▸ DESCRIPTION OF THE TASK:
Throughout the listing below, show every line in which "access" occurs.
________________________________________
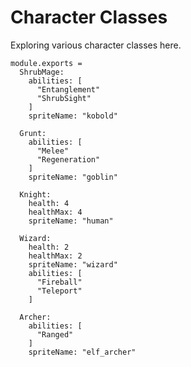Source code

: Character Classes
=================

Exploring various character classes here.

    module.exports =
      ShrubMage:
        abilities: [
          "Entanglement"
          "ShrubSight"
        ]
        spriteName: "kobold"

      Grunt:
        abilities: [
          "Melee"
          "Regeneration"
        ]
        spriteName: "goblin"

      Knight:
        health: 4
        healthMax: 4
        spriteName: "human"

      Wizard:
        health: 2
        healthMax: 2
        spriteName: "wizard"
        abilities: [
          "Fireball"
          "Teleport"
        ]

      Archer:
        abilities: [
          "Ranged"
        ]
        spriteName: "elf_archer"
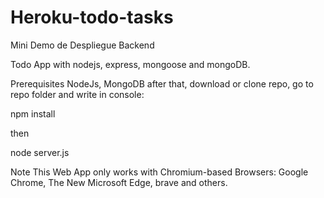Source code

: # Heroku-todo-tasks
Mini Demo de Despliegue Backend

Todo App with nodejs, express, mongoose and mongoDB.

Prerequisites
NodeJs, MongoDB after that, download or clone repo, go to repo folder and write in console:

npm install

then

node server.js

Note
This Web App only works with Chromium-based Browsers: Google Chrome, The New Microsoft Edge, brave and others.
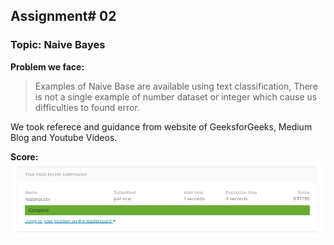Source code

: ## Assignment# 02

### Topic: Naive Bayes

**Problem we face:**

> Examples of Naive Base are available using text classification, There is not a single example of number dataset or integer which cause us difficulties to found error.

We took referece and guidance from website of GeeksforGeeks, Medium Blog and Youtube Videos.

**Score:**
![Kaggle Score](/Assign02-Naive-Bayes/img.png)
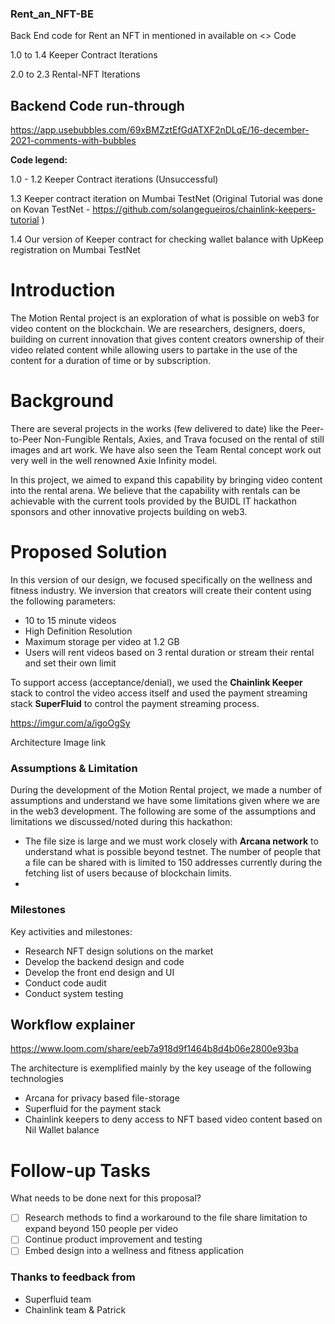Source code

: ### Rent_an_NFT-BE

Back End code for Rent an NFT in mentioned in available on <> Code

1.0 to 1.4 Keeper Contract Iterations

2.0 to 2.3 Rental-NFT Iterations

## Backend Code run-through

https://app.usebubbles.com/69xBMZztEfGdATXF2nDLqE/16-december-2021-comments-with-bubbles

**Code legend:**

1.0 - 1.2 Keeper Contract iterations (Unsuccessful)

1.3 Keeper contract iteration on Mumbai TestNet (Original Tutorial was done on Kovan TestNet - https://github.com/solangegueiros/chainlink-keepers-tutorial )

1.4 Our version of Keeper contract for checking wallet balance with UpKeep registration on Mumbai TestNet

# Introduction

The Motion Rental project is an exploration of what is possible on web3 for video content on the blockchain. We are researchers, designers, doers, building on current innovation that gives content creators ownership of their video related content while allowing users to partake in the use of the content for a duration of time or by subscription.

# Background

There are several projects in the works (few delivered to date) like the Peer-to-Peer Non-Fungible Rentals, Axies, and Trava focused on the rental of still images and art work. We have also seen the Team Rental concept work out very well in the well renowned Axie Infinity model.

In this project, we aimed to expand this capability by bringing video content into the rental arena. We believe that the capability  with rentals can be achievable with the current tools provided by the BUIDL IT hackathon sponsors and other innovative projects building on web3. 

# Proposed Solution

In this version of our design, we focused specifically on the wellness and fitness industry. We inversion that creators will create their content using the following parameters:

- 10 to 15 minute videos
- High Definition Resolution
- Maximum storage per video at 1.2 GB
- Users will rent videos based on 3 rental duration or stream their rental and set their own limit

To support access (acceptance/denial), we used the **Chainlink Keeper** stack to control the video access itself and used the payment streaming stack **SuperFluid** to control the payment streaming process.


https://imgur.com/a/igoOgSy

Architecture Image link

### Assumptions & Limitation

During the development of the Motion Rental project, we made a number of assumptions and understand we have some limitations given where we are in the web3 development. The following are some of the assumptions and limitations we discussed/noted during this hackathon:

- The file size is large and we must work closely with **Arcana network** to understand what is possible beyond testnet.  The number of people that a file can be shared with is limited to 150 addresses currently during the fetching list of users because of blockchain limits.
- 

### Milestones

Key activities and milestones: 

- Research NFT design solutions on the market
- Develop the backend design and code
- Develop the front end design and UI
- Conduct code audit
- Conduct system testing

## Workflow explainer

https://www.loom.com/share/eeb7a918d9f1464b8d4b06e2800e93ba

The architecture is exemplified mainly by the key useage of the following technologies

- Arcana for privacy based file-storage
- Superfluid for the payment stack
- Chainlink keepers to deny access to NFT based video content based on Nil Wallet balance

# Follow-up Tasks

What needs to be done next for this proposal? 

- [ ]  Research methods to find a workaround to the file share limitation to expand beyond 150 people per video
- [ ]  Continue product improvement and testing
- [ ]  Embed design into a wellness and fitness application

### Thanks to feedback from

- Superfluid team
- Chainlink team & Patrick


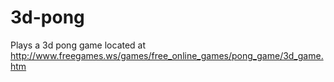 # 3d-pong

Plays a 3d pong game located at http://www.freegames.ws/games/free_online_games/pong_game/3d_game.htm
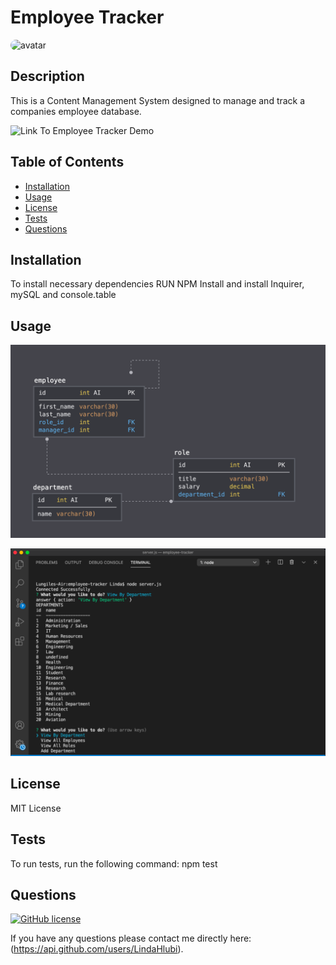 # Employee Tracker

<img src="https://avatars.githubusercontent.com/u/73988543?v=4" alt="avatar" style="border-radius: 36px" width="60" />

## Description
This is a Content Management System designed to manage and track a companies employee database.

![Link To Employee Tracker Demo](https://drive.google.com/file/d/1qrIQg4TbKB7YwMTtgUyfZqzoATSijABf/view?usp=sharing)

## Table of Contents 
* [Installation](#installation)
* [Usage](#usage)
* [License](#license)
* [Tests](#tests)
* [Questions](#questions)

## Installation
To install necessary dependencies RUN NPM Install and install Inquirer, mySQL and  console.table

## Usage
![Database Schema](Assets/schema.png)

![Employee Tracker](Assets/screenshot.png)

## License
MIT License

## Tests
To run tests, run the following command:
npm test

## Questions
[![GitHub license](https://img.shields.io/badge/GitHubUser-LindaHlubi-orange)](https://api.github.com/users/LindaHlubi)

If you have any questions please contact me directly here: (https://api.github.com/users/LindaHlubi).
________________________________________
▸ OUTPUT FOR THIS EXERCISE:
To support access (acceptance/denial), we used the **Chainlink Keeper** stack to control the video access itself and used the payment streaming stack **SuperFluid** to control the payment streaming process.
- Chainlink keepers to deny access to NFT based video content based on Nil Wallet balance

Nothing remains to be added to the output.